> Your objective: Only a number is wanted here: the count of lines in the entries below that contain the word "models".

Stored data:
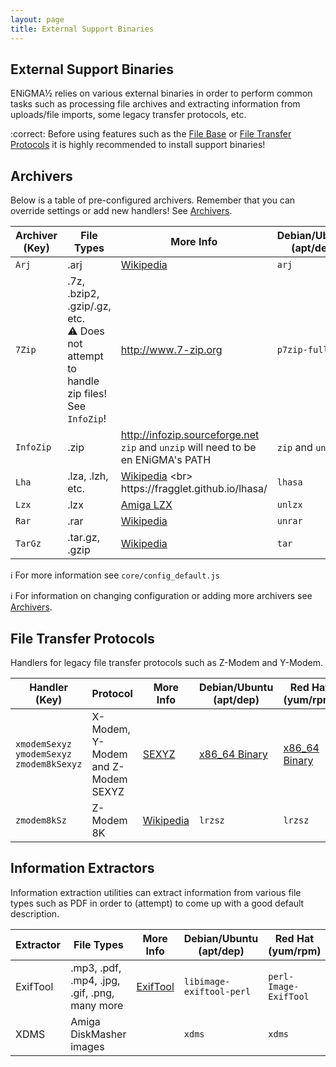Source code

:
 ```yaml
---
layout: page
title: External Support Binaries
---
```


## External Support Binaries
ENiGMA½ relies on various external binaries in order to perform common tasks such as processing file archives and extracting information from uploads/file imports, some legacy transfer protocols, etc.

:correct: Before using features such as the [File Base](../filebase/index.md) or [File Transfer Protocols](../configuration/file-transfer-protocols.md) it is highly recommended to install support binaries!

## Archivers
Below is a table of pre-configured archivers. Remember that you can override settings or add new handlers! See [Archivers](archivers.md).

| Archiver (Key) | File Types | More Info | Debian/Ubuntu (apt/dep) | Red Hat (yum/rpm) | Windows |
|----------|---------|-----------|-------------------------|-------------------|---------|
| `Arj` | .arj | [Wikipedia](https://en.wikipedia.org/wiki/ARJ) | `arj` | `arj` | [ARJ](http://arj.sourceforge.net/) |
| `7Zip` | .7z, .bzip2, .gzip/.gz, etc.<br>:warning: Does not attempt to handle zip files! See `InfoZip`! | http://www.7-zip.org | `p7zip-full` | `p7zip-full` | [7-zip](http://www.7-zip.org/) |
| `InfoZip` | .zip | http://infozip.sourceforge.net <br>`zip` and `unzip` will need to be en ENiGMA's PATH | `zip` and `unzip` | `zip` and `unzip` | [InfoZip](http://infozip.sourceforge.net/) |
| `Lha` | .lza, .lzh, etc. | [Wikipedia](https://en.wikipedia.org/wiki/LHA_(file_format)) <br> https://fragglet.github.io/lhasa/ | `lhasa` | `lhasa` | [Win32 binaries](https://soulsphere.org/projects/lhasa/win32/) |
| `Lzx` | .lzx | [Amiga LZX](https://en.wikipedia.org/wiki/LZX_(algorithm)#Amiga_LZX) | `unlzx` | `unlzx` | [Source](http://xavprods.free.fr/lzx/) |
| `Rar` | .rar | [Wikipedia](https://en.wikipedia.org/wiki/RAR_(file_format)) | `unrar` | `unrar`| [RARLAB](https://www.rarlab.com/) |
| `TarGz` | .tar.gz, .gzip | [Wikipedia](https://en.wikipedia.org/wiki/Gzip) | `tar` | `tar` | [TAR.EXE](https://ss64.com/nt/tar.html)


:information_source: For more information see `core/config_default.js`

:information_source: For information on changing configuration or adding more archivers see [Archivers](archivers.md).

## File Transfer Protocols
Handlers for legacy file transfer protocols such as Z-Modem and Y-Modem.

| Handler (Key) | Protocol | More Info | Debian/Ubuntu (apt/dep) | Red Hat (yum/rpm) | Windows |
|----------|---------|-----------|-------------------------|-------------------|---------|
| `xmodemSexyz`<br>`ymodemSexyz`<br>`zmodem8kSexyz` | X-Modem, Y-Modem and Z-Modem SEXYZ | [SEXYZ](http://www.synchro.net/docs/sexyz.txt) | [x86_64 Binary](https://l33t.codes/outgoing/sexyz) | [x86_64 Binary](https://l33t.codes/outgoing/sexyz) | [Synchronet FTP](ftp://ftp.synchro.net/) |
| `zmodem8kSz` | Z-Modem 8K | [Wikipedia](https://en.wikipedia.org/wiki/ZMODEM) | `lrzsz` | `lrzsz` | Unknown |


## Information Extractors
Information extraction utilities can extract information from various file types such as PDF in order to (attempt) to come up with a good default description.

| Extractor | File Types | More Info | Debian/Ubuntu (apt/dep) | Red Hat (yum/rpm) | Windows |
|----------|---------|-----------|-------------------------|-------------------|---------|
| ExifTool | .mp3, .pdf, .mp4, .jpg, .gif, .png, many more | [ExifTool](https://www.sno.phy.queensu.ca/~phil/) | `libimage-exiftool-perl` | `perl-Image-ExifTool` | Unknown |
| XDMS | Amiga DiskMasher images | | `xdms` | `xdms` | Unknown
...
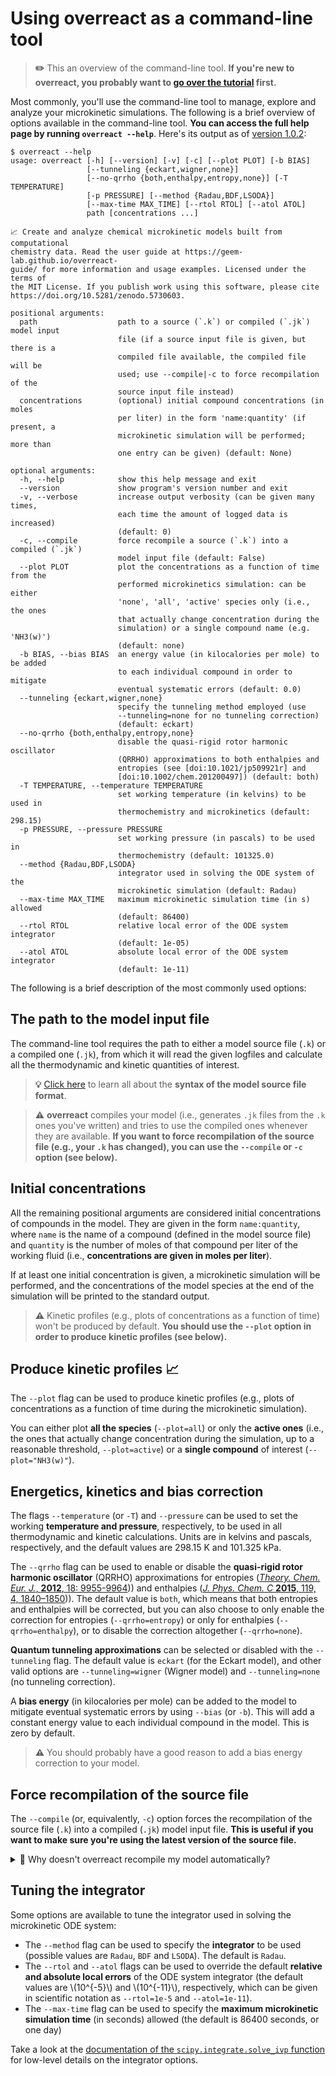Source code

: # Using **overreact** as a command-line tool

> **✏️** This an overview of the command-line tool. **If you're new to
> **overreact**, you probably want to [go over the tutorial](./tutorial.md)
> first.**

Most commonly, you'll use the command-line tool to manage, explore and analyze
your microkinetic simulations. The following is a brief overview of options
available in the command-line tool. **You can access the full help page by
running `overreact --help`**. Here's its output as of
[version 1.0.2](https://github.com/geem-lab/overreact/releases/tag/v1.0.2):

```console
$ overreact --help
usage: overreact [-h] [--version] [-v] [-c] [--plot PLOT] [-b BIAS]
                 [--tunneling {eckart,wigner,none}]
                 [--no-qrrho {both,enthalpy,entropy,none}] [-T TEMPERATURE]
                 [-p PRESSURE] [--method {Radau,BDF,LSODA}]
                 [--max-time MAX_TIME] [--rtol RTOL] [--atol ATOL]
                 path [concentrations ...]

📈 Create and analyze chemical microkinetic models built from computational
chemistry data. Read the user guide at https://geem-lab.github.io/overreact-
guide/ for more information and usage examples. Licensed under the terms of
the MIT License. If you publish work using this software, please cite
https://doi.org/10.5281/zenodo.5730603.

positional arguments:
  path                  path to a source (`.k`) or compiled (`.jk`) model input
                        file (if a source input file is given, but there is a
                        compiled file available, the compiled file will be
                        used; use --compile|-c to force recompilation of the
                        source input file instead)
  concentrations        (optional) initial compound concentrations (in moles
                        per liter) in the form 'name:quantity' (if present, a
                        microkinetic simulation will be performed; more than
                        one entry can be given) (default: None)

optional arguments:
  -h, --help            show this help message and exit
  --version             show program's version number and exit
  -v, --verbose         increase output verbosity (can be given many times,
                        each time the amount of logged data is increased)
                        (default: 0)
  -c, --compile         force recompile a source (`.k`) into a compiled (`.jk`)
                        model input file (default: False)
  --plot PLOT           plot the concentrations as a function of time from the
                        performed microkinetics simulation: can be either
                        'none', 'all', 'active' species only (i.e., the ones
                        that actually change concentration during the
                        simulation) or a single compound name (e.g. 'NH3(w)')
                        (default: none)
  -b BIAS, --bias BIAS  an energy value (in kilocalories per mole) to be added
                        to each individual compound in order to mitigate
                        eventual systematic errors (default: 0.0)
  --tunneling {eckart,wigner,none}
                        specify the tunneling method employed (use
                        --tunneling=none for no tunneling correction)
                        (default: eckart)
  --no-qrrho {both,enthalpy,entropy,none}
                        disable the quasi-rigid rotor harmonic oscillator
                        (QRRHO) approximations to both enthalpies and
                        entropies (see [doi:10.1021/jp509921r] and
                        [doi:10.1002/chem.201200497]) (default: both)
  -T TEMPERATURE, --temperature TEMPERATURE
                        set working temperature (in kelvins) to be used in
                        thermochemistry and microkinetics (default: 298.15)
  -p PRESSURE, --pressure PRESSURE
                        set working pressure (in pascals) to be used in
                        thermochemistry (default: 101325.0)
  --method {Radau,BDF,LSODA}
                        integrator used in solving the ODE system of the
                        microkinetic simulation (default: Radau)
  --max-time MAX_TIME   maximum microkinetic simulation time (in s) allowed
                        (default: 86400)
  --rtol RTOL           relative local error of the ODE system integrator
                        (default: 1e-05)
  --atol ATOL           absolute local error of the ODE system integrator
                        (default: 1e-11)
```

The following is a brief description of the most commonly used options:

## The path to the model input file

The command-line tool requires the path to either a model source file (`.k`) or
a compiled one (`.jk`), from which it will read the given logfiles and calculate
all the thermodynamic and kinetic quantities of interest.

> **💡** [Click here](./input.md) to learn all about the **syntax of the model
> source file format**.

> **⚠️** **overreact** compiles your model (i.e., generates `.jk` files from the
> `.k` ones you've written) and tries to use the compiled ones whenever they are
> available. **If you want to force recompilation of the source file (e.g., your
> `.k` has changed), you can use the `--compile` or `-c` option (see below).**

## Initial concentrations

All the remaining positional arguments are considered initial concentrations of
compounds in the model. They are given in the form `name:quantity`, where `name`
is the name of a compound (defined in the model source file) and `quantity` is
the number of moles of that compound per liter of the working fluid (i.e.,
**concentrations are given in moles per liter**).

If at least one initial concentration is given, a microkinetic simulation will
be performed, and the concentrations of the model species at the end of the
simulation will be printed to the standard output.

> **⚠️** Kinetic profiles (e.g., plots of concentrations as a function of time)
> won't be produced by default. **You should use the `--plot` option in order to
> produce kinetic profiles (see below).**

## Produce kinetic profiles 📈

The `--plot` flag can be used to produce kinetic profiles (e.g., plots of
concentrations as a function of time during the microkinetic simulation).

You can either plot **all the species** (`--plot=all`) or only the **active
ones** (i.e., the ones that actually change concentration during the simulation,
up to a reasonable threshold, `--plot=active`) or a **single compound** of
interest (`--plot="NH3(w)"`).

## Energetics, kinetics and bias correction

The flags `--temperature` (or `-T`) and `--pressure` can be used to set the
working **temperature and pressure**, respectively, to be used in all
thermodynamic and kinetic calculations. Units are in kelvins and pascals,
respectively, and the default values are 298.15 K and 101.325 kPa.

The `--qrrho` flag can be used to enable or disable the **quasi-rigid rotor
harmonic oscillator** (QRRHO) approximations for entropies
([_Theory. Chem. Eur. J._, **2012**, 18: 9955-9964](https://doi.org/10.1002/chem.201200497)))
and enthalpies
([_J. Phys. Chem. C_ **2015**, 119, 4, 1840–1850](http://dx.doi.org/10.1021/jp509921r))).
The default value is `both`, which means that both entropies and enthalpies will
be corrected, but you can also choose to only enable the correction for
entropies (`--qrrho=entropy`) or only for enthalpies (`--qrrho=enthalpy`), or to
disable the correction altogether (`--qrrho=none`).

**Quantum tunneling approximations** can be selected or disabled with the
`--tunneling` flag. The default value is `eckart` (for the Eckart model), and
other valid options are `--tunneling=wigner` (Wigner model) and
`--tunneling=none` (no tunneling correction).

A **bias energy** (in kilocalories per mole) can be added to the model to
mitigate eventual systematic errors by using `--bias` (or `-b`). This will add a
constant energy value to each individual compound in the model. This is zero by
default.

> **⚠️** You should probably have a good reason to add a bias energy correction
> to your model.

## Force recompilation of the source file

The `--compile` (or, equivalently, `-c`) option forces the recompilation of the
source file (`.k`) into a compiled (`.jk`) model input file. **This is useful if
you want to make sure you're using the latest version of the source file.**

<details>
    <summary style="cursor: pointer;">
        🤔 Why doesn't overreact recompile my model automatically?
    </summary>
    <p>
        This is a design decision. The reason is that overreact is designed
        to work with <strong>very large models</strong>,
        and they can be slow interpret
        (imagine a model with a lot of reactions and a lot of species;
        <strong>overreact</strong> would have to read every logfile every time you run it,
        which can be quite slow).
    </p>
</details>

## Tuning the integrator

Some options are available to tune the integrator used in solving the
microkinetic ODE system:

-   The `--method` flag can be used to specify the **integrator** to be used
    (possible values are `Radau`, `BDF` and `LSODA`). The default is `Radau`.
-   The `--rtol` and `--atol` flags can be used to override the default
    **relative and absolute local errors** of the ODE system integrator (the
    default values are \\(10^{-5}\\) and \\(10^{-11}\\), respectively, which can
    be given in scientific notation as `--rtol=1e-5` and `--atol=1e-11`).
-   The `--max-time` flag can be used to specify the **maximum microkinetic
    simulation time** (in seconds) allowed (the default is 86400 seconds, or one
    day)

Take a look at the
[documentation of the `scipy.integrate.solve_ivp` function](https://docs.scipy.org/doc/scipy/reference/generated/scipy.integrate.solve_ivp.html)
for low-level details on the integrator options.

> Response to this exercise: 2